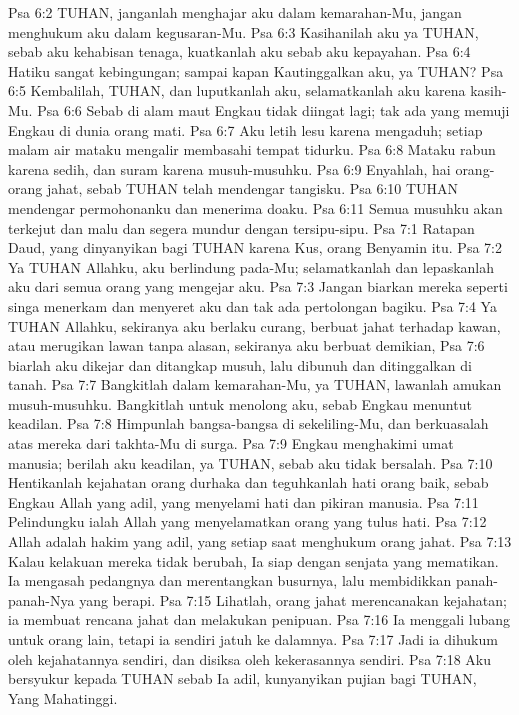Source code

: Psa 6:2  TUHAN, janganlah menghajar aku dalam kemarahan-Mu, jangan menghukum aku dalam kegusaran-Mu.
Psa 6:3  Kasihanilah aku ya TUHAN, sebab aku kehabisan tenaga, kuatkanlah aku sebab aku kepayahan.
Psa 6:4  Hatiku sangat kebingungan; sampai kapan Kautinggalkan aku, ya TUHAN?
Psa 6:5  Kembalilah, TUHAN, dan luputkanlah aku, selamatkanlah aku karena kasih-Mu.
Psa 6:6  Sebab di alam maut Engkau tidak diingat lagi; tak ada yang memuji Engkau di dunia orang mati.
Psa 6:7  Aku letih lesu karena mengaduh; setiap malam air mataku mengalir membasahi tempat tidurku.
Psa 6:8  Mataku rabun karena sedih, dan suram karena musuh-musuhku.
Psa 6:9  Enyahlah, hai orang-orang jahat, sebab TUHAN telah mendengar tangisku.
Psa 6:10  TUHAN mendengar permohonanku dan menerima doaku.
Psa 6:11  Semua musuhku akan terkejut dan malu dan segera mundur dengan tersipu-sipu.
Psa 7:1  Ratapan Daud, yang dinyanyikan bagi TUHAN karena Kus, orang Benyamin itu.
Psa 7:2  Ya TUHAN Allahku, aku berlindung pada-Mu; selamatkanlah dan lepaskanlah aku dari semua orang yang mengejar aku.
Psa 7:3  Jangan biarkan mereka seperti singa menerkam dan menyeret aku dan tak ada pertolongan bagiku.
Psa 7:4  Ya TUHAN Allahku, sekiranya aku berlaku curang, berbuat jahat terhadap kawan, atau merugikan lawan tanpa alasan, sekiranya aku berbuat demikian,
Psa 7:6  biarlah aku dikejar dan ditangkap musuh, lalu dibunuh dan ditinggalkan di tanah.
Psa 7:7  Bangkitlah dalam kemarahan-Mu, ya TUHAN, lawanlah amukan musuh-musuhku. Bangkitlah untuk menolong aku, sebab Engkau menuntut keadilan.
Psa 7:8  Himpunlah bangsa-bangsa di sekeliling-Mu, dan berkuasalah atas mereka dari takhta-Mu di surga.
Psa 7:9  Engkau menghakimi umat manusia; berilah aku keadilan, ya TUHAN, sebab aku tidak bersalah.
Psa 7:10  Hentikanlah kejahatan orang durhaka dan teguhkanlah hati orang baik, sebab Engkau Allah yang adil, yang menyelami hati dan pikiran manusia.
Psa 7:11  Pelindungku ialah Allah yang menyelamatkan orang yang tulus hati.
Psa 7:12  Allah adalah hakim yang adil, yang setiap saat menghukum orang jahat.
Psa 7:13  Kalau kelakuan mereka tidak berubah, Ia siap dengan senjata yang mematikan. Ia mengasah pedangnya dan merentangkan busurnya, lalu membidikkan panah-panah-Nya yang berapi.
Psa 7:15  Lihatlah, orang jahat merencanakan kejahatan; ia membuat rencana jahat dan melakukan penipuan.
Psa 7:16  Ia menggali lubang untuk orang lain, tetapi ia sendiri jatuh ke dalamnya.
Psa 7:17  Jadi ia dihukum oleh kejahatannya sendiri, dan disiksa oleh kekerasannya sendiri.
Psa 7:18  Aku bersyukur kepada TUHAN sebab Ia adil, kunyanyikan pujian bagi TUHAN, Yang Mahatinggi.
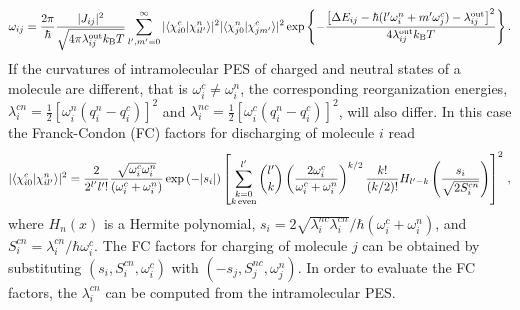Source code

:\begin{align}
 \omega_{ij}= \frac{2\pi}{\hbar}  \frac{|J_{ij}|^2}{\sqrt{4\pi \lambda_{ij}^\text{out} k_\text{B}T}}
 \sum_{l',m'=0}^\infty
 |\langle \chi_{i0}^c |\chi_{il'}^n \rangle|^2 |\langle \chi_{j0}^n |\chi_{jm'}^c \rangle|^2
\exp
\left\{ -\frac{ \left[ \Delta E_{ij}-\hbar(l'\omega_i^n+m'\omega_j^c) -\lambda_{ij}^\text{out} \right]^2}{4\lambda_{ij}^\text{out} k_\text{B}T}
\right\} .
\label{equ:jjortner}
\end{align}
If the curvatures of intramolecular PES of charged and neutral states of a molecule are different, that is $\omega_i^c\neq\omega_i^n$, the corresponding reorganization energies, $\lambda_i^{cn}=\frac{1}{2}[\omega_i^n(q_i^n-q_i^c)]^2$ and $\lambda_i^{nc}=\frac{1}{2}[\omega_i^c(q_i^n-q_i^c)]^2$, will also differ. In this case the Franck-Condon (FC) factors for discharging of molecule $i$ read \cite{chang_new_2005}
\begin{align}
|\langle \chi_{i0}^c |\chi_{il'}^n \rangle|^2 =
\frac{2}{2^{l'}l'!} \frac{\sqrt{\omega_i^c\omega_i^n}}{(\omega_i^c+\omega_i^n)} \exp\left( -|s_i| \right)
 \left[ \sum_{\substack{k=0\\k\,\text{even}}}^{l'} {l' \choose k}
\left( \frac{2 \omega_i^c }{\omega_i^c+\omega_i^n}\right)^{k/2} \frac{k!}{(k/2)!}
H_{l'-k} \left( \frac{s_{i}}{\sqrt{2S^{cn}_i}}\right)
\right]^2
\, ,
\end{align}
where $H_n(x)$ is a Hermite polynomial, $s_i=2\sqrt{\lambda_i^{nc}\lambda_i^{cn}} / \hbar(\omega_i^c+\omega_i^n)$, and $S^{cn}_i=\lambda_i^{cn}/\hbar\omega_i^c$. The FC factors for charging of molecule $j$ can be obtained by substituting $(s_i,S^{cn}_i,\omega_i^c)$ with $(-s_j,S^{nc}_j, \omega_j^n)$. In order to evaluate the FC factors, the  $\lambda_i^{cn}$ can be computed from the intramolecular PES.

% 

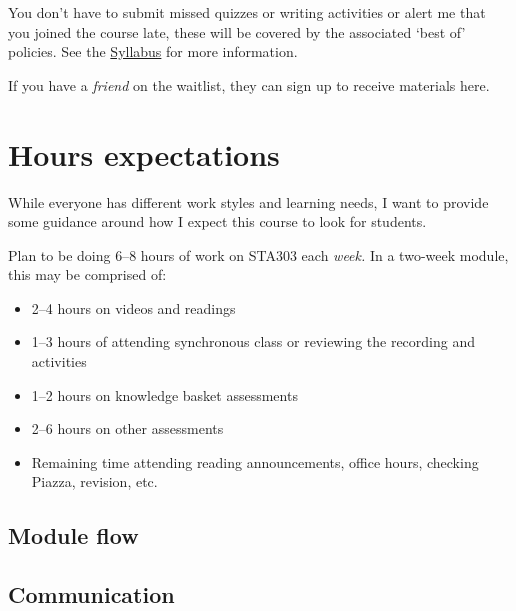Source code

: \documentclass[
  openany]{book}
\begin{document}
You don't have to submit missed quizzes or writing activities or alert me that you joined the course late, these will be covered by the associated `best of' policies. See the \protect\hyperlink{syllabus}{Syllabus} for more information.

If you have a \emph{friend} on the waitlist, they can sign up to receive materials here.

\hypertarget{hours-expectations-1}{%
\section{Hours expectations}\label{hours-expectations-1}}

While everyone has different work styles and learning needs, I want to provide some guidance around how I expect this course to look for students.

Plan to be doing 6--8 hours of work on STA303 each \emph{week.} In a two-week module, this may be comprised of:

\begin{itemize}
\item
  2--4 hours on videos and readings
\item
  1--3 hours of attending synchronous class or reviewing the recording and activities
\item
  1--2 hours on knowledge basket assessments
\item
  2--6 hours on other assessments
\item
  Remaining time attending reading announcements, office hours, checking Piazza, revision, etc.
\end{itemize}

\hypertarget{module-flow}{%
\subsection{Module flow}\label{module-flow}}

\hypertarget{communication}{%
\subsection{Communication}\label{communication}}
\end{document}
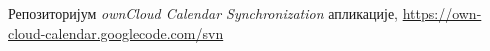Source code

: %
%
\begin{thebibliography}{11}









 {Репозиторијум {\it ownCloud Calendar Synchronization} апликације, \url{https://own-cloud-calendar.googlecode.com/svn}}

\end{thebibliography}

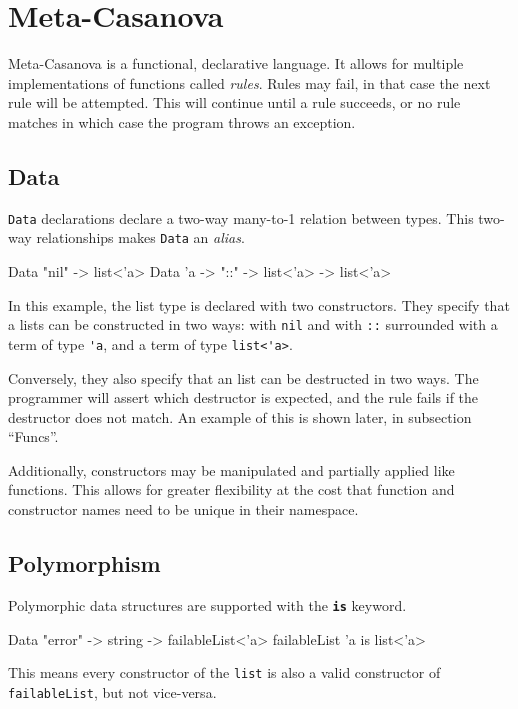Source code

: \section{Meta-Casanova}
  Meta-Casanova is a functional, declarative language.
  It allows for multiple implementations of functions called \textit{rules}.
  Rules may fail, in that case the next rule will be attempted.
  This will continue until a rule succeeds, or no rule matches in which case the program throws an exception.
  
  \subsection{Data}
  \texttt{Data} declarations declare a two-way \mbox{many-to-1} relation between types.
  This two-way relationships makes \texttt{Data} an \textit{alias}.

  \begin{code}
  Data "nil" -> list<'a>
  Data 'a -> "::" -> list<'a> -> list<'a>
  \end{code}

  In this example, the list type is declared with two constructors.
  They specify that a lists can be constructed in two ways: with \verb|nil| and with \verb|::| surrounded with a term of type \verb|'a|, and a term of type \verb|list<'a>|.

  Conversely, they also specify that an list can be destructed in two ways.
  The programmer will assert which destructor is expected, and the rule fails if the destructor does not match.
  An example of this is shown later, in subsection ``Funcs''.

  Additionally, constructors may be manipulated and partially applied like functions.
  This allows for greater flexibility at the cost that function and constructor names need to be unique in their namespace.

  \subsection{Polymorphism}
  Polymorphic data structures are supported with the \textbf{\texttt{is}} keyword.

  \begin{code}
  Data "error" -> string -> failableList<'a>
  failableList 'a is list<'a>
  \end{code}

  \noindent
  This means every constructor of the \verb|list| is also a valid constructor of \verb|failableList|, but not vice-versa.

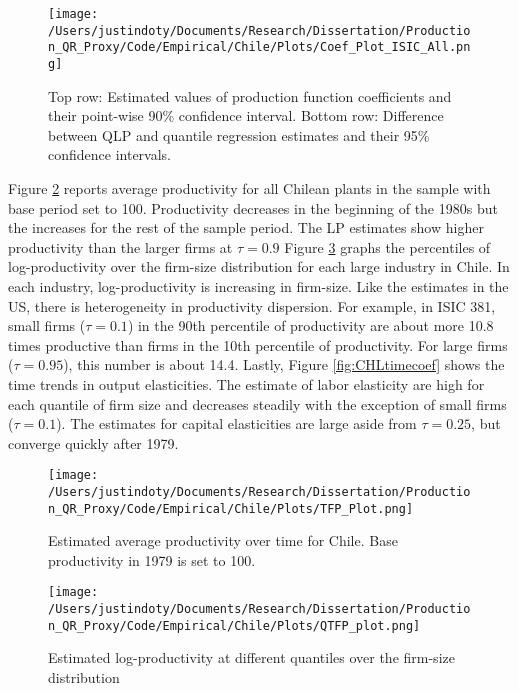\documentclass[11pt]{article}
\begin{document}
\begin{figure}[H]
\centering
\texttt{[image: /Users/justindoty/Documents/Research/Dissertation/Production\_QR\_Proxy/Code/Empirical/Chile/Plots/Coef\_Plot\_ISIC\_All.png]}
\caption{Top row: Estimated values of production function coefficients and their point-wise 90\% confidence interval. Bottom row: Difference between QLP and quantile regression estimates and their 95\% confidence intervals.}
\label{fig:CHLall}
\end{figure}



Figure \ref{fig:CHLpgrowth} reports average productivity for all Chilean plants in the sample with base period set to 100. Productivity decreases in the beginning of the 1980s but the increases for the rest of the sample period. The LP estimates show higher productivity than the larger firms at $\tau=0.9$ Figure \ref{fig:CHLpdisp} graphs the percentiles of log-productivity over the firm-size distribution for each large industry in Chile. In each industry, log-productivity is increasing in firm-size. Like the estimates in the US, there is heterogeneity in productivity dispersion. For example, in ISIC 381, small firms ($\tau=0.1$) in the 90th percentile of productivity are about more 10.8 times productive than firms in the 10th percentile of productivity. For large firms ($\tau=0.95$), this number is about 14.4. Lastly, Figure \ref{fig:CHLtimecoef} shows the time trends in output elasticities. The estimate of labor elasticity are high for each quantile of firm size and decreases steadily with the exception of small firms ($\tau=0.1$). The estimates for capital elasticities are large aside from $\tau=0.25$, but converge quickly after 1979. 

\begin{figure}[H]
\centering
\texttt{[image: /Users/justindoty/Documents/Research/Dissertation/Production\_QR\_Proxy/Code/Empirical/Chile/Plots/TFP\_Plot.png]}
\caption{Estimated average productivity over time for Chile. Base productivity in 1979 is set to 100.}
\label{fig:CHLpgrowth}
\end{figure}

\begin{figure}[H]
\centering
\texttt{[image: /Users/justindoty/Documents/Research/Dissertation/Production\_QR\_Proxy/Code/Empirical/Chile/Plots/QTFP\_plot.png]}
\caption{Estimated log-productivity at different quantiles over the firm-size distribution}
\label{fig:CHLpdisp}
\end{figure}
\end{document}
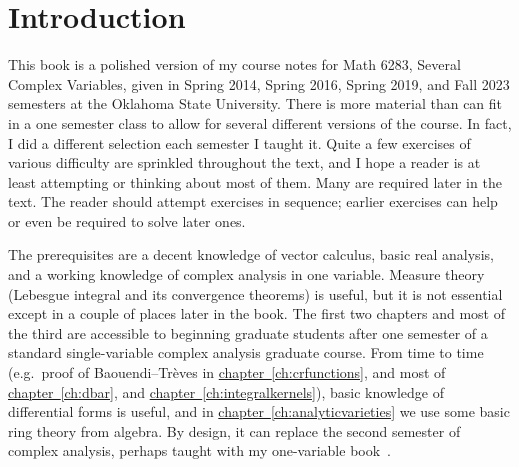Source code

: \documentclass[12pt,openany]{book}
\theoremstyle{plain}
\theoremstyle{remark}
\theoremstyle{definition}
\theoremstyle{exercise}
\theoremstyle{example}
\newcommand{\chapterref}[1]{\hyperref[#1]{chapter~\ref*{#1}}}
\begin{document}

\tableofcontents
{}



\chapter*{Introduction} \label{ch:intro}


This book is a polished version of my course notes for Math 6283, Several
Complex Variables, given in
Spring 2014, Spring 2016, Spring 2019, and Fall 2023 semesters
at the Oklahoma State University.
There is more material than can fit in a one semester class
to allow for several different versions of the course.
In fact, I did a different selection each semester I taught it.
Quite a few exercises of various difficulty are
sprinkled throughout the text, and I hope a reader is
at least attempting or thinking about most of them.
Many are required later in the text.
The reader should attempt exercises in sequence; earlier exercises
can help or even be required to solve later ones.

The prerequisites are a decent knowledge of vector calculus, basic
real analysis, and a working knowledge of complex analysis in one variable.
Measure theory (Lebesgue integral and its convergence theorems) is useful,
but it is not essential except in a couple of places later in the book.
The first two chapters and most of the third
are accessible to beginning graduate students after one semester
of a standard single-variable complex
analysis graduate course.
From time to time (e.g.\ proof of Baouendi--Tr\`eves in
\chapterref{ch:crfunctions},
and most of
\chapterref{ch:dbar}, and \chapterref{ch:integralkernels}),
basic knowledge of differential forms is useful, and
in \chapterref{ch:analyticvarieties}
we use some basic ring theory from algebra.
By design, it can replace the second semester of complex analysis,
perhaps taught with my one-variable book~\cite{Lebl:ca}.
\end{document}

###

Exercise requirements » For this exercise, reproduce exactly the lines of the records above from the one with "1--3 hours of" up to and including the one with "This two-way relationships", without pictures.

Response below »
  1--3 hours of attending synchronous class or reviewing the recording and activities
\item
  1--2 hours on knowledge basket assessments
\item
  2--6 hours on other assessments
\item
  Remaining time attending reading announcements, office hours, checking Piazza, revision, etc.
\end{itemize}

\hypertarget{module-flow}{%
\subsection{Module flow}\label{module-flow}}

\hypertarget{communication}{%
\subsection{Communication}\label{communication}}
\end{document}
Source code

: %
%
\begin{thebibliography}{11}









 {Репозиторијум {\it ownCloud Calendar Synchronization} апликације, \url{https://own-cloud-calendar.googlecode.com/svn}}

\end{thebibliography}

Source code

: \section{Meta-Casanova}
  Meta-Casanova is a functional, declarative language.
  It allows for multiple implementations of functions called \textit{rules}.
  Rules may fail, in that case the next rule will be attempted.
  This will continue until a rule succeeds, or no rule matches in which case the program throws an exception.
  
  \subsection{Data}
  \texttt{Data} declarations declare a two-way \mbox{many-to-1} relation between types.
  This two-way relationships makes \texttt{Data} an \textit{alias}.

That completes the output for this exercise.